Mas é importante lembrar que existe um juiz.
Pés no chão é isso: é lembrar que existe um juiz.
Um juiz de carne e osso, com amizades e inimizades (às vezes com o Promotor de Justiça), com família, alguns com um passado questionável, outros sem nenhum histórico negativo, todos com problemas, arrependimentos, desilusões e certezas e conhecimentos, adquiridos ao longo da vida. Enfim, um juiz com uma história e uma circunstância. Um ser humano, de carne e osso. (como insiste em lembrar Alexandre Morais da Rosa).
Quando você coloca as coisas nessa perspectiva, necessariamente chega à conclusão de que defender seu cliente com uma tese rejeitada pelo Tribunal, pelo STJ e pelo STF, sem amparo doutrinário, tirada da sua cabeça, e de razoabilidade questionável, é ridículo.
É ridículo. É o mesmo que não defender.
Quando você lembra que existe um juiz de carne e osso, você chega à conclusão de que precisa de algo mais. Para convencer essa pessoa você precisa de um argumento mais palpável, mais razoável, mais defensável. Mais real.
E aqui chegamos ao nosso ponto.
O Segredo da Defesa Criminal:
Não existe presunção de inocência.
Esqueçamos tudo o que aprendemos na faculdade? O que vem sendo ensinado a séculos? Pare. Não se trata disso. A presunção de inocência é uma realidade. Mas é uma realidade jurídica. Um lugar comum retórico. A presunção de inocência é um argumento que pode ser utilizado.
Mas qual o problema dele?
Primeiro: A presunção de inocência pode ser usada sempre.
Sempre será possível defender que não existem provas suficientes. Filosoficamente, a presunção de inocência é a objeção cética.
Se você tem uma testemunha ocular, você não tem uma filmagem.
Se você tem uma filmagem, você não tem um laudo da integridade da filmagem.
Se você tem um laudo, você não sabe se o acusado não tem um irmão gêmeo.
Se ele não tem um irmão gêmeo, ele poderia ter um clone.
E assim por diante.
Segundo: Para funcionar, a presunção de inocência depende de um juiz.
Juízes que presumem a inocência existem? Sim. Mas você não pode partir da premissa de que isso ocorrerá.
Por isso, esse argumento não é forte. E por isso ele não deve ser a base da defesa criminal, e ser considerado um “último recurso”. Se tudo der errado, lá estará a presunção de inocência para socorrê-lo (e ela sempre está lá, portanto, não se preocupe tanto com ela).
Como eu contei, naquele caso da multinacional, nós não argumentamos que as falhas dos laudos existiam. Nós comprovamos que as falhas existiam. Nós mesmos não presumimos a inocência da empresa. E isso deu resultado.

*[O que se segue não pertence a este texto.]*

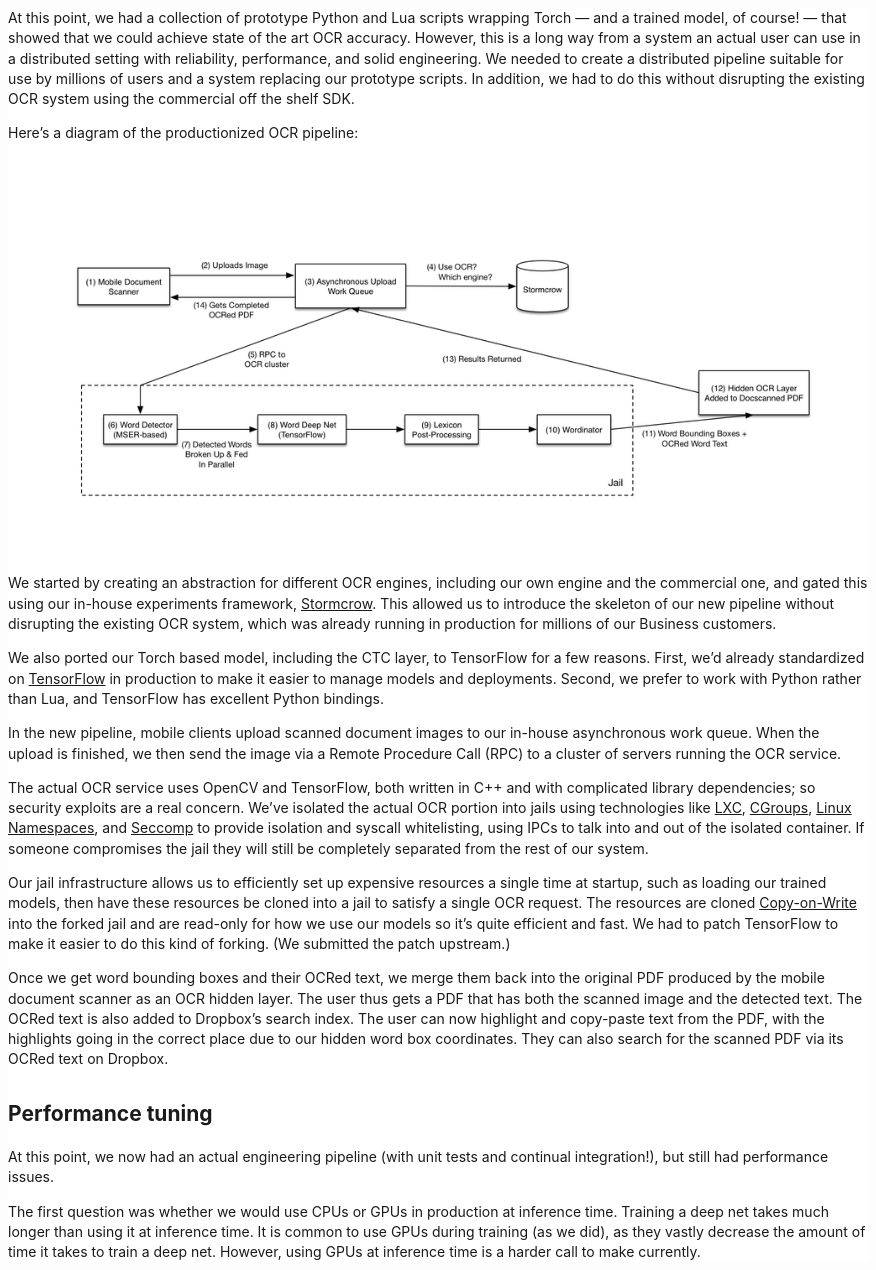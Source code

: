 At this point, we had a collection of prototype Python and Lua scripts wrapping Torch — and a trained model, of course! — that showed that we could achieve state of the art OCR accuracy. However, this is a long way from a system an actual user can use in a distributed setting with reliability, performance, and solid engineering. We needed to create a distributed pipeline suitable for use by millions of users and a system replacing our prototype scripts. In addition, we had to do this without disrupting the existing OCR system using the commercial off the shelf SDK.

Here’s a diagram of the productionized OCR pipeline:

![i12]

We started by creating an abstraction for different OCR engines, including our own engine and the commercial one, and gated this using our in-house experiments framework, [Stormcrow][19]. This allowed us to introduce the skeleton of our new pipeline without disrupting the existing OCR system, which was already running in production for millions of our Business customers.

We also ported our Torch based model, including the CTC layer, to TensorFlow for a few reasons. First, we’d already standardized on [TensorFlow][20] in production to make it easier to manage models and deployments. Second, we prefer to work with Python rather than Lua, and TensorFlow has excellent Python bindings.

In the new pipeline, mobile clients upload scanned document images to our in-house asynchronous work queue. When the upload is finished, we then send the image via a Remote Procedure Call (RPC) to a cluster of servers running the OCR service.

The actual OCR service uses OpenCV and TensorFlow, both written in C++ and with complicated library dependencies; so security exploits are a real concern. We’ve isolated the actual OCR portion into jails using technologies like [LXC][21], [CGroups][22], [Linux Namespaces][23], and [Seccomp][24] to provide isolation and syscall whitelisting, using IPCs to talk into and out of the isolated container. If someone compromises the jail they will still be completely separated from the rest of our system.

Our jail infrastructure allows us to efficiently set up expensive resources a single time at startup, such as loading our trained models, then have these resources be cloned into a jail to satisfy a single OCR request. The resources are cloned [Copy-on-Write][25] into the forked jail and are read-only for how we use our models so it’s quite efficient and fast. We had to patch TensorFlow to make it easier to do this kind of forking. (We submitted the patch upstream.)

Once we get word bounding boxes and their OCRed text, we merge them back into the original PDF produced by the mobile document scanner as an OCR hidden layer. The user thus gets a PDF that has both the scanned image and the detected text. The OCRed text is also added to Dropbox’s search index. The user can now highlight and copy-paste text from the PDF, with the highlights going in the correct place due to our hidden word box coordinates. They can also search for the scanned PDF via its OCRed text on Dropbox.

## Performance tuning

At this point, we now had an actual engineering pipeline (with unit tests and continual integration!), but still had performance issues.

The first question was whether we would use CPUs or GPUs in production at inference time. Training a deep net takes much longer than using it at inference time. It is common to use GPUs during training (as we did), as they vastly decrease the amount of time it takes to train a deep net. However, using GPUs at inference time is a harder call to make currently.


[29]: https://en.wikipedia.org/wiki/ImageNet
[28]: https://research.googleblog.com/2016/08/improving-inception-and-image.html
[27]: https://www.dropbox.com/business/landing-t61fl
[26]: https://en.wikipedia.org/wiki/Basic_Linear_Algebra_Subprograms
[25]: https://en.wikipedia.org/wiki/Copy-on-write
[24]: https://en.wikipedia.org/wiki/Seccomp
[23]: https://en.wikipedia.org/wiki/Linux_namespaces
[22]: https://en.wikipedia.org/wiki/Cgroups
[21]: https://en.wikipedia.org/wiki/LXC
[20]: https://www.tensorflow.org/
[19]: https://blogs.dropbox.com/tech/2017/03/introducing-stormcrow/
[18]: http://opencv.org/
[17]: https://en.wikipedia.org/wiki/Maximally_stable_extremal_regions
[16]: https://github.com/rbgirshick/rcnn
[15]: https://aws.amazon.com/s3/
[14]: https://stripe.com/blog/reproducible-research
[13]: https://en.wikipedia.org/wiki/Universal_Product_Code
[12]: https://www.gutenberg.org/
[11]: https://en.wikipedia.org/wiki/Generative_adversarial_networks
[10]: https://arxiv.org/abs/1502.03167
[09]: http://www.cs.toronto.edu/~graves/icml_2006.pdf
[08]: https://en.wikipedia.org/wiki/Long_short-term_memory
[07]: https://en.wikipedia.org/wiki/Bidirectional_recurrent_neural_networks
[06]: https://en.wikipedia.org/wiki/Convolutional_neural_network
[05]: https://www.mturk.com/mturk/welcome
[04]: https://en.wikipedia.org/wiki/Supervised_learning
[source]: https://blogs.dropbox.com/tech/2017/04/creating-a-modern-ocr-pipeline-using-computer-vision-and-deep-learning/
[01]: https://blogs.dropbox.com/dropbox/2016/06/new-dropbox-productivity-tools/
[02]: https://blogs.dropbox.com/tech/tag/doc-scanner/
[03]: https://www.dropbox.com/business
[i01]: img/document-scanning.gif
[i02]: img/s_A5D57EE03480AD99ADF37089497274A382BEAFCAAC54E1A98F6D51E323E2FC30_1490394894991_file.png "DropTurk UI for adding ground truth data for word images"
[i03]: img/s_210A512EACB734A568AA42939567DF61F69F9A67776880720B996DF23C4CF340_1491511809318_DropTurk-censored.png "DropTurk Dashboard"
[i04]: img/s_A5D57EE03480AD99ADF37089497274A382BEAFCAAC54E1A98F6D51E323E2FC30_1490396191936_file.png "OCR Word Deep Net"
[i05]: img/s_A5D57EE03480AD99ADF37089497274A382BEAFCAAC54E1A98F6D51E323E2FC30_1489522702588_file.png "Synthetically generated word images"
[i06]: img/s_A5D57EE03480AD99ADF37089497274A382BEAFCAAC54E1A98F6D51E323E2FC30_1489522804692_file.png "Synthetically generated words using different thermal printer fonts, common in receipts"
[i07]: img/s_A5D57EE03480AD99ADF37089497274A382BEAFCAAC54E1A98F6D51E323E2FC30_1489523002348_file.png "Synthetically generated negative training examples"
[i08]: img/s_A5D57EE03480AD99ADF37089497274A382BEAFCAAC54E1A98F6D51E323E2FC30_1489523118327_file.png "Fake shadow effect"
[i09]: img/s_A5D57EE03480AD99ADF37089497274A382BEAFCAAC54E1A98F6D51E323E2FC30_1490402580761_file.png
[i10]: img/s_A5D57EE03480AD99ADF37089497274A382BEAFCAAC54E1A98F6D51E323E2FC30_1490403314138_file.png "Screenshot from early end-to-end experiments in our lab notebook"
[i11]: img/s_A5D57EE03480AD99ADF37089497274A382BEAFCAAC54E1A98F6D51E323E2FC30_1490404408762_file.png
[i12]: img/s_A5D57EE03480AD99ADF37089497274A382BEAFCAAC54E1A98F6D51E323E2FC30_1491598157110_ocr_system_diagram.png "Overall Productionized OCR Pipeline"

No fim, não é por isso que queremos estar no controle? Ter mais resultados?
Então esqueça a presunção de inocência.
“Isso É Um Absurdo”
É preciso lembrar que a proposta, aqui, é mudar a lógica do advogado criminalista. Não a lógica do processo penal. Não se trata de mudar um princípio jurídico, mas de abandonar o uso desse princípio jurídico como regra prática, como regra heurística.
Normalmente, os advogados utilizam esta premissa:
“A acusação que precisa comprovar os fatos”
E o que acontece? A acusação não prova tão bem. A defesa não prova nada. O juiz se convence de qualquer forma. E o acusado, que paga os honorários, vai preso.
É como prestador de serviços que o advogado deve abandonar a confiança cega na presunção de inocência e considerar a premissa de que é preciso comprovar a inocência.
O processo penal deve continuar funcionando como determina a Constituição Federal: ninguém será considerado culpado até o trânsito em julgado de sentença penal condenatória. Mas não a cabeça dos advogados.
São universos diferentes. Apesar de estarem unidos.
Quando é possível comprovar a inocência (essa nem sempre essa é uma opção inteligente, nunca nos esqueçamos do caos) e o advogado aproveita essa oportunidade, a “dúvida razoável” que a doutrina menciona é real para o juiz. Ele a percebe.
Aí finalmente aquele homem de carne e osso estará vendo várias provas da acusação.
Mas também muitas coisas que o faz duvidar delas.